There were many surprises last week when India's national ice hockey team surfaced on the radar, looking for donations to fund itself for an upcoming international competition starting in Kuwait on April 18.

The unsurprising bit was the fact that it was forced to seek donations on social media because of lack of private and government funds. However, here's another surprise, and a pleasant one this time: in less than a week, the team has been able to not only fund its costs through its campaign but has also got some corporate sponsors on board for the first time.

“I am as surprised as anyone,” Akshay Kumar, Director, Ice Hockey Association of India said. “We didn’t expect such a swift response to the campaign for which we have been trying to raise funds since a long time.”

Kumar said that the team has always been fighting for visibility with other popular games and now that it is getting media attention, money has started flowing in, which will help fund the costs of the team's travel to Kuwait to take part in the Asia division leg of the International Ice Hockey Federation Challenge Cup which starts April 18.

After the team launched an online crowdfunding campaign in the beginning of the month, it invited donors to contribute anything from Rs 100 to Rs 1 lakh. The campaign supported with the hashtag #SupportIceHockey gained some limelight in the media which prompted interest from even some corporate honchos, including Anand Mahindra who has promised to contribute to the team.

Promising future

“We have got many enquiries and have been promised funds from many sponsors including Anand Mahindra who has promised Rs 5 lakh for the team,” Kumar said. “Some other companies have promised funds to the tune of Rs 10 lakh in total, which are yet to arrive in our bank account but we are extremely grateful”.

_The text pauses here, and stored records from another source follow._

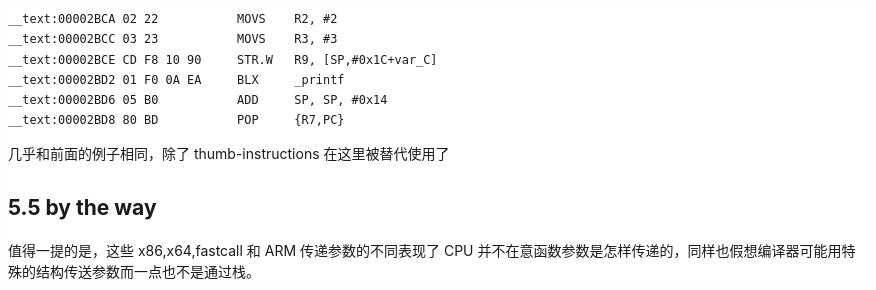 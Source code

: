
 ```
__text:00002BCA 02 22           MOVS    R2, #2
__text:00002BCC 03 23           MOVS    R3, #3
__text:00002BCE CD F8 10 90     STR.W   R9, [SP,#0x1C+var_C]
__text:00002BD2 01 F0 0A EA     BLX     _printf
__text:00002BD6 05 B0           ADD     SP, SP, #0x14
__text:00002BD8 80 BD           POP     {R7,PC} 
```

几乎和前面的例子相同，除了 thumb-instructions 在这里被替代使用了

## 5.5 by the way

值得一提的是，这些 x86,x64,fastcall 和 ARM 传递参数的不同表现了 CPU 并不在意函数参数是怎样传递的，同样也假想编译器可能用特殊的结构传送参数而一点也不是通过栈。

The players, too are quite happy with the response and media attention that they have received from many parts of the world, but Kumar insisted that they are mostly focussed on training hard. “It’s an important tournament and we don’t want them to be worried about funding or any other issue,” he said. “Even though they are getting interviewed and noticed on this scale for the first time, they are more concerned with their game for now.”

The team will use these funds to pay for coaches, obtain insurance, travel tickets and other equipment, Kumar said. “We have to pay for the international coaching that we are obtaining,” he said, adding that the coach has been shelling money from his own pockets so far.

The ice hockey team gets only three months of practice a year in winter, but the association hopes that now the government will throw open the indoor facility at Dehradun for them to practice. Right now, the team is still practicing in an indoor rink at a mall in Gurgaon which is only one fourth of the recommended size.

Kumar, however, hoped that the government will take notice. “Now that the country knows that there’s an ice hockey team in need of support, we are hoping to hear from the authorities too,” he said. “The facility in Dehradun is lying shut for a long time and the government should allow us to use it for practice but we haven’t heard a word yet.”

Asked if the campaign will continue to collect funds, Kumar said that the team will try to gather as much as possible in the coming days for the development of the cash-strapped sport and paying back its dues. “The expected expenditure in the upcoming tour would come out to be Rs 20 lakhs,” he said. “We don’t have the complete funds yet but if the promised funding comes through, we will close this campaign and move on to the next one.”